### Exercise data:

———

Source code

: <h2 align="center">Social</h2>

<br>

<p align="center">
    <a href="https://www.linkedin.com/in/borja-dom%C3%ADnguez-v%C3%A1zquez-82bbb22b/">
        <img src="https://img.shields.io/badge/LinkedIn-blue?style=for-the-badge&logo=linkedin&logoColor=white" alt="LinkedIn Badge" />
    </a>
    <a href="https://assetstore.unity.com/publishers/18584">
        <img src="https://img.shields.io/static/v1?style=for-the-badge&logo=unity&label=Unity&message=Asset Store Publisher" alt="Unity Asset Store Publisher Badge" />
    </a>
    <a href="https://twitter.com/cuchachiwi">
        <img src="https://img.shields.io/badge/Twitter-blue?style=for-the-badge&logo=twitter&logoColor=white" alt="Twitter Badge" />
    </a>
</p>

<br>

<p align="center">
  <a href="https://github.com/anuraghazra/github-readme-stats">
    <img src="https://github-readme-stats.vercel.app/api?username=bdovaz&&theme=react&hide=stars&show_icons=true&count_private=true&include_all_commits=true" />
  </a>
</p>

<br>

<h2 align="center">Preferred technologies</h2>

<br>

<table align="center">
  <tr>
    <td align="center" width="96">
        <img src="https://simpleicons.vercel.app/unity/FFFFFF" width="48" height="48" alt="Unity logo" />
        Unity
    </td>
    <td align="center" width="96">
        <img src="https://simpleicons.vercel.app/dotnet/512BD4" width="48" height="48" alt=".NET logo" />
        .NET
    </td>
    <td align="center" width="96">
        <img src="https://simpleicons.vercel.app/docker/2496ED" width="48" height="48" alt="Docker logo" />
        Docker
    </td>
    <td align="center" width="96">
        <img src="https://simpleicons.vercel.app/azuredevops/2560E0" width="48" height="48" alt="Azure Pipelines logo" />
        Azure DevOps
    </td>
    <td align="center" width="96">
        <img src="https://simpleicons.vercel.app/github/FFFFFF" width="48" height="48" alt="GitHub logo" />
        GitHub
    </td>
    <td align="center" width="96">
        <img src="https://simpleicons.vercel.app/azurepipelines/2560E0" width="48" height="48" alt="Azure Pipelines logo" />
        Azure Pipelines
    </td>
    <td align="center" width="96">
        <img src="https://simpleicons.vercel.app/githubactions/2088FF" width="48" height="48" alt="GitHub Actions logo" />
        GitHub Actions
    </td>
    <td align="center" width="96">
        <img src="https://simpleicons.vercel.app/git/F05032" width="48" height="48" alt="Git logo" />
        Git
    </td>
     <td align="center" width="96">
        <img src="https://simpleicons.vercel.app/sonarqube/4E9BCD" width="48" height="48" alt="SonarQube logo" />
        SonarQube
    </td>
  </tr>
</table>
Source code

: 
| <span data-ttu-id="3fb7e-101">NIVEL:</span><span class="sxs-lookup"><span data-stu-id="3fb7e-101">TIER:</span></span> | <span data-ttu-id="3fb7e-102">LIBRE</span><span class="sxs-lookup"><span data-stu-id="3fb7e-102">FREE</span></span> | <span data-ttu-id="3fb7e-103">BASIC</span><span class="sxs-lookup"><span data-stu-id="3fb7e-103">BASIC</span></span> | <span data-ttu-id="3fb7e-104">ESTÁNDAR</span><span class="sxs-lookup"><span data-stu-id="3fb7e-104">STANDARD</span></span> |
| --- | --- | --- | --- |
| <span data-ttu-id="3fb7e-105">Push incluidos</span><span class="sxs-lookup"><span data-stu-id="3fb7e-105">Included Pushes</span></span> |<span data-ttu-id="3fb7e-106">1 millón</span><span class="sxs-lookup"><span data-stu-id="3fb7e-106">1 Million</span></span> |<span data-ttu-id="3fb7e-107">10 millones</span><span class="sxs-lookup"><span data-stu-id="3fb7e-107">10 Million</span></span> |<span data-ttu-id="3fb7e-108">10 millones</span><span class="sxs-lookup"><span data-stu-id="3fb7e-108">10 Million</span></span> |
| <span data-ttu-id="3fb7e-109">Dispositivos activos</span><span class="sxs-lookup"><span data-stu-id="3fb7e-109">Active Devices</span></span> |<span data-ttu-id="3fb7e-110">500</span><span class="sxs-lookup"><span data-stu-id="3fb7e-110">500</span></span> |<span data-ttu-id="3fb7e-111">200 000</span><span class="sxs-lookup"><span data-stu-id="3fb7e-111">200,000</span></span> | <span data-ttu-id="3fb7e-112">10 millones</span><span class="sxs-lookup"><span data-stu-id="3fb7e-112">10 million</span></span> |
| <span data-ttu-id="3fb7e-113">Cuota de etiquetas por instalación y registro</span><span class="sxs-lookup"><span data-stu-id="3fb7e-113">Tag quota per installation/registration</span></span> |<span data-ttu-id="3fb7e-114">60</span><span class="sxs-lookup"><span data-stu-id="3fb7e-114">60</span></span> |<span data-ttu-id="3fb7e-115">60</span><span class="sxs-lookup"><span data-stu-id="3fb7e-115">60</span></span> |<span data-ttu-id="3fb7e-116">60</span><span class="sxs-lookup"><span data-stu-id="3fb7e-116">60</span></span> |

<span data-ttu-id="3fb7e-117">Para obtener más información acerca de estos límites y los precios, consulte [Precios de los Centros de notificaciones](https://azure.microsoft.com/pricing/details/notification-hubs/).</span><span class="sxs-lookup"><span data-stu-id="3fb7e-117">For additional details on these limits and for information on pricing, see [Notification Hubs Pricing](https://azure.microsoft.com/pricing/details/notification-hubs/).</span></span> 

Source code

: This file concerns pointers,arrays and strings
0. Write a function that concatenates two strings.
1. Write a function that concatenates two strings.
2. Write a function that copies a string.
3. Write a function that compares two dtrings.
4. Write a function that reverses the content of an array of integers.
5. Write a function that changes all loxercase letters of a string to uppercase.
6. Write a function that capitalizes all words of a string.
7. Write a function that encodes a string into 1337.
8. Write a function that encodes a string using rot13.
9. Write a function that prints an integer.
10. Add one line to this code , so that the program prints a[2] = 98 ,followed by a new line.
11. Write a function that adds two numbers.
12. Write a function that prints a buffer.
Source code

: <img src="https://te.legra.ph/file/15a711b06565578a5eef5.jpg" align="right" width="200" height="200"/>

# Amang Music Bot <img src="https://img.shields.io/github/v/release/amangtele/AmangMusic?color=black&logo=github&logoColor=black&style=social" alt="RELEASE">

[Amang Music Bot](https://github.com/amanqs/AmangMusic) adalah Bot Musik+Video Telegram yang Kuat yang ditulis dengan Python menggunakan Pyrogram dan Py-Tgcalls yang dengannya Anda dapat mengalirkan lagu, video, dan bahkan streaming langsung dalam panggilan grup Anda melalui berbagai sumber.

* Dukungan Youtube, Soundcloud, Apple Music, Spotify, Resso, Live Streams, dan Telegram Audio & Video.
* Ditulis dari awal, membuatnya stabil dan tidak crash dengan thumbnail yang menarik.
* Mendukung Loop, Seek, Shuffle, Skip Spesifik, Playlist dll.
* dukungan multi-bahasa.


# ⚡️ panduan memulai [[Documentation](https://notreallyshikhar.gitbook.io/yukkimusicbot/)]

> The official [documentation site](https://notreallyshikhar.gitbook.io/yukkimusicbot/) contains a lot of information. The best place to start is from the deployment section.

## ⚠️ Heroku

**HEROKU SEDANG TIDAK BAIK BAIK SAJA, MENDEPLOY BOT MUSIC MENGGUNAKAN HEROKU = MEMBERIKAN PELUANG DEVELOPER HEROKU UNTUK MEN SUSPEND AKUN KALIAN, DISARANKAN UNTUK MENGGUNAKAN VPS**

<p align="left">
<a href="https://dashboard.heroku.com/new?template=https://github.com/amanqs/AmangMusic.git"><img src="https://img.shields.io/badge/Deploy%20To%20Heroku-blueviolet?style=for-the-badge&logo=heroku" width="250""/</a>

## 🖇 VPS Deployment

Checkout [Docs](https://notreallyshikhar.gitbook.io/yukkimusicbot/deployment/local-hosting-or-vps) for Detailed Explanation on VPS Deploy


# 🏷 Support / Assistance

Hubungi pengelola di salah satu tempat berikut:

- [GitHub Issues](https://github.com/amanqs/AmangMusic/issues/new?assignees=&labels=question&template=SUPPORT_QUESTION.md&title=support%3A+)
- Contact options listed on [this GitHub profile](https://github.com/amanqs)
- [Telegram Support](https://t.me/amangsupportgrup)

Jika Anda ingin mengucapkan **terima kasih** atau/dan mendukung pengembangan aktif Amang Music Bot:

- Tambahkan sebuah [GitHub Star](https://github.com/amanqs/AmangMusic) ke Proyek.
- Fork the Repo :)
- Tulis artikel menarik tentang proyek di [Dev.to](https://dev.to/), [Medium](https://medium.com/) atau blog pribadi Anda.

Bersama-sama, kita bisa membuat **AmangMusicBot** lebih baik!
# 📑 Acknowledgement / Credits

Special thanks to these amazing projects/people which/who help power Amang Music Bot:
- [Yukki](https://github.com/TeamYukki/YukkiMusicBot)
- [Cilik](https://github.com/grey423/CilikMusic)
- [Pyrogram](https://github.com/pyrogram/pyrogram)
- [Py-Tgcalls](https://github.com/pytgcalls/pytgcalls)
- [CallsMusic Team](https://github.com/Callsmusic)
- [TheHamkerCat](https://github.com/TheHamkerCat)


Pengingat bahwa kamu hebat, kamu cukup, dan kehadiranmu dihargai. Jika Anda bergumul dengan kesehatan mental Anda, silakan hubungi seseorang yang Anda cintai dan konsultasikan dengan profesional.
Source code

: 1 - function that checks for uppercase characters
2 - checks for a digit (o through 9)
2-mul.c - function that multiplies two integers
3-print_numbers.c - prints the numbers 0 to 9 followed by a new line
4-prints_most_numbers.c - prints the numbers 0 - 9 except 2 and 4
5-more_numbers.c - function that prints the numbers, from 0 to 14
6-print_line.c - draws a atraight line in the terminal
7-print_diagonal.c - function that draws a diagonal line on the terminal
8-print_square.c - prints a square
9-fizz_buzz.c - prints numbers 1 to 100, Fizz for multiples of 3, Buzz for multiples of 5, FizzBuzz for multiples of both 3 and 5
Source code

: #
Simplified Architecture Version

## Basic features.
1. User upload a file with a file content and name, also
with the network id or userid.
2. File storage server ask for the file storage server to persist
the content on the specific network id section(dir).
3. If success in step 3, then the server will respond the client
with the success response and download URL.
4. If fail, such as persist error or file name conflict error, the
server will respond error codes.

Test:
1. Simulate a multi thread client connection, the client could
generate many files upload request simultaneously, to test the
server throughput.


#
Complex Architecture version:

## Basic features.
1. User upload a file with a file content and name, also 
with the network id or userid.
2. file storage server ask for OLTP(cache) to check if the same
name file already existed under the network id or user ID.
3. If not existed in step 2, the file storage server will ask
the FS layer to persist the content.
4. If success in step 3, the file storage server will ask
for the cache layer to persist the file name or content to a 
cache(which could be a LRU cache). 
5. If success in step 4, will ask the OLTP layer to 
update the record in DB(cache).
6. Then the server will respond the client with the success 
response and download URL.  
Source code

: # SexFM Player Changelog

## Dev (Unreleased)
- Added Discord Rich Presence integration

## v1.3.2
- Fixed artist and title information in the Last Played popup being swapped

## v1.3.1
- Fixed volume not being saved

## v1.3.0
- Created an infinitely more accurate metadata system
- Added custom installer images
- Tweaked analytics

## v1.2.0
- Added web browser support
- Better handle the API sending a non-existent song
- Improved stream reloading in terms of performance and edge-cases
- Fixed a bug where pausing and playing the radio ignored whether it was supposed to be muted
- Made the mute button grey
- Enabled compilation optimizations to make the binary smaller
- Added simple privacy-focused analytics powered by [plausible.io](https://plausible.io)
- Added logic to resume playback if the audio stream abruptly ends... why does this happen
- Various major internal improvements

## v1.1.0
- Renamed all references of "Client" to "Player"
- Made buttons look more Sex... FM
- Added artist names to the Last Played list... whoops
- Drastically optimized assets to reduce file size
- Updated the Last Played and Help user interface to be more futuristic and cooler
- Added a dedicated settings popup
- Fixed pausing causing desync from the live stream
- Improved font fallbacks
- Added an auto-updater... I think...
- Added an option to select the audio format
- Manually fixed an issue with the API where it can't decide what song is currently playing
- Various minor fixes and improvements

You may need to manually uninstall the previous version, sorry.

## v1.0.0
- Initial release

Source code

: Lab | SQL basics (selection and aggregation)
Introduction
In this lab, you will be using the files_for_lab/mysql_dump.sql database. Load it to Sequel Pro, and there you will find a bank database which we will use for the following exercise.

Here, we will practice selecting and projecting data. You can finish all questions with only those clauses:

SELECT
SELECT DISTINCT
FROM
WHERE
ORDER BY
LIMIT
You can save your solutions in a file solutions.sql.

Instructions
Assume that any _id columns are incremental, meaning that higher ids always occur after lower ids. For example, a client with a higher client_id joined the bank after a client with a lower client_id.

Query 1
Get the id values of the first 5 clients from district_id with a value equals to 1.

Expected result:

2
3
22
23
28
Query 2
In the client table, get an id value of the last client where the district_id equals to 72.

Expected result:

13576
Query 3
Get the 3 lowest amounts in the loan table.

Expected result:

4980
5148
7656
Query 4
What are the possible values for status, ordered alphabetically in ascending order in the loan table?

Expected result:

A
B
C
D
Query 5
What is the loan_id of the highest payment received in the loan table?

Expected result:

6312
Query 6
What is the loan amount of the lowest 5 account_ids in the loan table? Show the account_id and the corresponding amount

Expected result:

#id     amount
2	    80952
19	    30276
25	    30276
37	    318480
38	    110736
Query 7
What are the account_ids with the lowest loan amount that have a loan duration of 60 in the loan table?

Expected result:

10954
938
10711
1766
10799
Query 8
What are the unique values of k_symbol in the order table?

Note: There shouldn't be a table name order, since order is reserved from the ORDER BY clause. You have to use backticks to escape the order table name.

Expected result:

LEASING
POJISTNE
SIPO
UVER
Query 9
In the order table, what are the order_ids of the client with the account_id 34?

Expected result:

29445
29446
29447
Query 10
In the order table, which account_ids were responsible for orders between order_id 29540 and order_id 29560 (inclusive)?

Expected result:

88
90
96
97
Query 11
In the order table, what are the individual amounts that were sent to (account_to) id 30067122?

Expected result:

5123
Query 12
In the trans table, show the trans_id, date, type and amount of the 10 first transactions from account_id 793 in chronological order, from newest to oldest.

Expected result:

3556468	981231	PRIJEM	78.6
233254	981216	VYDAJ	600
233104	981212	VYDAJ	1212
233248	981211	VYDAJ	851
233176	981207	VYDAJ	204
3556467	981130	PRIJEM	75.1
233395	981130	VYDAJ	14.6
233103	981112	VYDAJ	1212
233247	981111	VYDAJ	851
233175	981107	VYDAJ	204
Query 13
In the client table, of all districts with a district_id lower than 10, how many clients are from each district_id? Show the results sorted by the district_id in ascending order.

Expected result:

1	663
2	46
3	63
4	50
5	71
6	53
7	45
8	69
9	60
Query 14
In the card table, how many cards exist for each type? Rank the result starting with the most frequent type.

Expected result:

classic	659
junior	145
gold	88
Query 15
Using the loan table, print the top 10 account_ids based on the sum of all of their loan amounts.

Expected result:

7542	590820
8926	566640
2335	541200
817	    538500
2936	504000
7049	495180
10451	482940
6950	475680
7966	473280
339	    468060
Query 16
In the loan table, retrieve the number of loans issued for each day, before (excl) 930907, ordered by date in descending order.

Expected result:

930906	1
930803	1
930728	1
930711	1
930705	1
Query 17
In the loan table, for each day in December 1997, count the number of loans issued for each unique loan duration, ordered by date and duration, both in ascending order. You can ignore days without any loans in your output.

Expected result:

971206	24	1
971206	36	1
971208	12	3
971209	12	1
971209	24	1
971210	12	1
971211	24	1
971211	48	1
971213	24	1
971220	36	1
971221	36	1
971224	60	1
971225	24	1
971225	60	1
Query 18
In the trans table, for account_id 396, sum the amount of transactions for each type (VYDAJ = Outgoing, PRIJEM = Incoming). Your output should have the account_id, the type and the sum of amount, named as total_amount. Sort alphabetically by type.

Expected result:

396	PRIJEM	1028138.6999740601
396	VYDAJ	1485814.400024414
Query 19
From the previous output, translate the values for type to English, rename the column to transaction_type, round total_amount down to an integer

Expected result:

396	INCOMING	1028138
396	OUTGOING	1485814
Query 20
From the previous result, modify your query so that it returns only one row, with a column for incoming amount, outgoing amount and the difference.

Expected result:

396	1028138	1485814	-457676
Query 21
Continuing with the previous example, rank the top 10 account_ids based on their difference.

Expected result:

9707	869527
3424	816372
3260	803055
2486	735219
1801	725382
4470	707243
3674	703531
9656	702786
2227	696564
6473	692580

———

### Directions for this task:
Produce a word-for-word copy of everything above from the line holding "Introduction" down to the line holding "In this lab, you", with both of those lines kept.

### Reply:
Introduction
In this lab, you will be using the files_for_lab/mysql_dump.sql database. Load it to Sequel Pro, and there you will find a bank database which we will use for the following exercise.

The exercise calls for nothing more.